Source information
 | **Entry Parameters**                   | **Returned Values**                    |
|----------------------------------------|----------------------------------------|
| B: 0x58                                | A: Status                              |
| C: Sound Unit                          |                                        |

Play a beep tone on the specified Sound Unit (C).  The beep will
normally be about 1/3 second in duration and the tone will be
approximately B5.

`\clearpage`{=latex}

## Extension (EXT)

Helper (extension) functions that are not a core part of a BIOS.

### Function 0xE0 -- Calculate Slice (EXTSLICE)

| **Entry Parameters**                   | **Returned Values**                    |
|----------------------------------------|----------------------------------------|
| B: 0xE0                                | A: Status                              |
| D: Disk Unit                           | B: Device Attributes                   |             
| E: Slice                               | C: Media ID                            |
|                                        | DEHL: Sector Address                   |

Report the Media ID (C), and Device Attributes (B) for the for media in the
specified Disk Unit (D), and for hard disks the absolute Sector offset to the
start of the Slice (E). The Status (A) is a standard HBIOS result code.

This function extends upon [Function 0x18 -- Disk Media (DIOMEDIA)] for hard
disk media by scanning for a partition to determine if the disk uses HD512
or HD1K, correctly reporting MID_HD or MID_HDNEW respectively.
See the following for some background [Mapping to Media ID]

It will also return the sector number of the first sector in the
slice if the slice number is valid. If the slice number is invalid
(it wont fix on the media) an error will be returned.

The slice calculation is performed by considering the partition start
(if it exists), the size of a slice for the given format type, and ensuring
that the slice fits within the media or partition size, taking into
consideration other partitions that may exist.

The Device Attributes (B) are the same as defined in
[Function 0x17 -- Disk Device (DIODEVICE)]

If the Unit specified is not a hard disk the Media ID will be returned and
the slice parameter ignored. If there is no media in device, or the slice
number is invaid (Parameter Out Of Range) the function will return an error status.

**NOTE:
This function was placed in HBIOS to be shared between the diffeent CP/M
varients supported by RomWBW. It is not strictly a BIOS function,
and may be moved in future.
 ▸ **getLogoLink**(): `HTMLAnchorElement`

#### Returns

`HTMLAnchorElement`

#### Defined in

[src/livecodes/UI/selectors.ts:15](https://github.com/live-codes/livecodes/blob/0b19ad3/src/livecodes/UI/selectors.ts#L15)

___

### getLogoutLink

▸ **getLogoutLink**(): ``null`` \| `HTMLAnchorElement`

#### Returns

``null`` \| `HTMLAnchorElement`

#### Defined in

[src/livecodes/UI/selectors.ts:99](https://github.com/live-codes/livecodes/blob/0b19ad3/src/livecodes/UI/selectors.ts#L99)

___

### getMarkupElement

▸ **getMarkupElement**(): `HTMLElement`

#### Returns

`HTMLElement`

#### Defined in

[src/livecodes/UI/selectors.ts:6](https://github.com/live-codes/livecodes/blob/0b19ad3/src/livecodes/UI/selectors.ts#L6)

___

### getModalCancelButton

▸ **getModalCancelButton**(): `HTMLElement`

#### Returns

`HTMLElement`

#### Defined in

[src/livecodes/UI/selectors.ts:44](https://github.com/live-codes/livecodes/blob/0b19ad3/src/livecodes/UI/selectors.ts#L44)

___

Problem to solve
For the word "start", count the lines of the records that contain it and give only the number.

Solution to the exercise
2